María Hanson estaba a su lado. Cuando vio al profesor, había corrido a su encuentro para llorar en su hombro. Ahora lo acompañaba en busca de algún detalle pasado por alto. Mal sabían ellos que el ataque había sido planeado para no tener fallas ni evidencias, por mínimas que fueran.

¿No?

—¡Una tragedia! Estas personas perdieron todo en el ataque —se lamentó María.

—Sí, cualquiera puede hacer ese razonamiento.
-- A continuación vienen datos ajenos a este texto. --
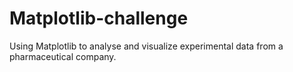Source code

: # Matplotlib-challenge
Using Matplotlib to analyse and visualize experimental data from a pharmaceutical company.
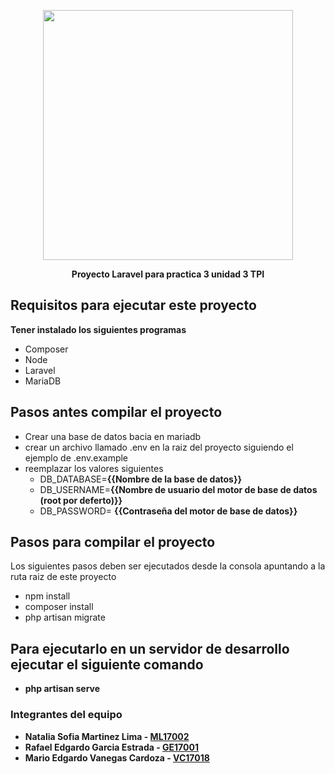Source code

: <p align="center"><img src="https://raw.githubusercontent.com/laravel/art/master/logo-lockup/5%20SVG/2%20CMYK/1%20Full%20Color/laravel-logolockup-cmyk-red.svg" width="400"></p>

<p align="center">
<b>Proyecto Laravel para practica 3 unidad 3 TPI</b>
</p>

## Requisitos para ejecutar este proyecto
**Tener instalado los siguientes programas**

- Composer
- Node
- Laravel
- MariaDB

## Pasos antes compilar el proyecto
- Crear una base de datos bacia en mariadb
- crear un archivo llamado .env en la raiz del proyecto siguiendo el ejemplo de .env.example
- reemplazar los valores siguientes
	- DB_DATABASE=**{{Nombre de la base de datos}}**
	- DB_USERNAME=**{{Nombre de usuario del motor de base de datos (root por deferto)}}**
	- DB_PASSWORD= **{{Contraseña del motor de base de datos}}**

## Pasos para compilar el proyecto
Los siguientes pasos deben ser ejecutados desde la consola apuntando a la ruta raiz de este proyecto

- npm install
- composer install
- php artisan migrate

## Para ejecutarlo en un servidor de desarrollo ejecutar el siguiente comando

- **php artisan serve**

### Integrantes del equipo

- **Natalia Sofia Martinez Lima - [ML17002](mailto:ml17002@ues.edu.sv.com)**
- **Rafael Edgardo Garcia Estrada - [GE17001](mailto:ge17001@ues.edu.sv.com)**
- **Mario Edgardo Vanegas Cardoza - [VC17018](mailto:vc17018@ues.edu.sv.com)**
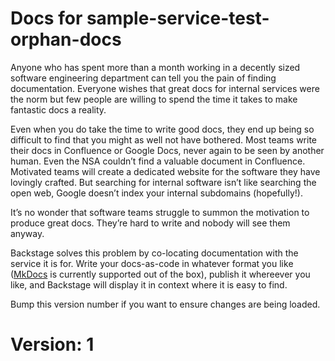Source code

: # Docs for sample-service-test-orphan-docs

Anyone who has spent more than a month working in a decently sized software engineering department
can tell you the pain of finding documentation. Everyone wishes that great docs for internal
services were the norm but few people are willing to spend the time it takes to make fantastic 
docs a reality.

Even when you do take the time to write good docs, they end up being so difficult to find that you
might as well not have bothered. Most teams write their docs in Confluence or Google Docs, never
again to be seen by another human. Even the NSA couldn’t find a valuable document in Confluence. 
Motivated teams will create a dedicated website for the software they have lovingly crafted. 
But searching for internal software isn’t like searching the open web, Google doesn’t index your 
internal subdomains (hopefully!).

It’s no wonder that software teams struggle to summon the motivation to produce great docs. 
They’re hard to write and nobody will see them anyway.

Backstage solves this problem by co-locating documentation with the service it is for. Write
your docs-as-code in whatever format you like ([MkDocs](https://www.mkdocs.org/) is currently
supported out of the box), publish it whereever you like, and Backstage will display it in context
 where it is easy to find.

 Bump this version number if you want to ensure changes are being loaded.

 # Version: 1
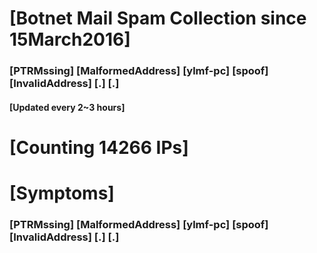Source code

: # [Botnet Mail Spam Collection since 15March2016]
### [PTRMssing] [MalformedAddress] [ylmf-pc] [spoof] [InvalidAddress] [.] [.]
#### [Updated every 2~3 hours]

# [Counting 14266 IPs]

# [Symptoms] 
###   [PTRMssing] [MalformedAddress] [ylmf-pc] [spoof] [InvalidAddress] [.] [.]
La cuestión, señorita Hanson, es… ¿por qué?

—¿Por qué estas personas perdieron todo?

—No. ¿Por qué estos ataques, realizados específicamente aquí y de esta manera…?

—¿Cómo haremos para descubrir algo relacionado, profesor? —toma nota del «haremos» empleado por la joven.

—Con paciencia. ¿Acaso irá usted a algún lugar?

—No, y tampoco lo deseo.

—Entonces, encuentre la manera de conseguir una pluma, tinta y un lugar para escribir algunos detalles que le diré. —María en verdad era la única alumna de Sabino que habría tomado esas palabras en serio—. A final de cuentas la patria nos necesita con urgencia, señorita Hanson. Sí, esta vez no habrá cómo negarse.

«Ciertamente, la patria nos necesita».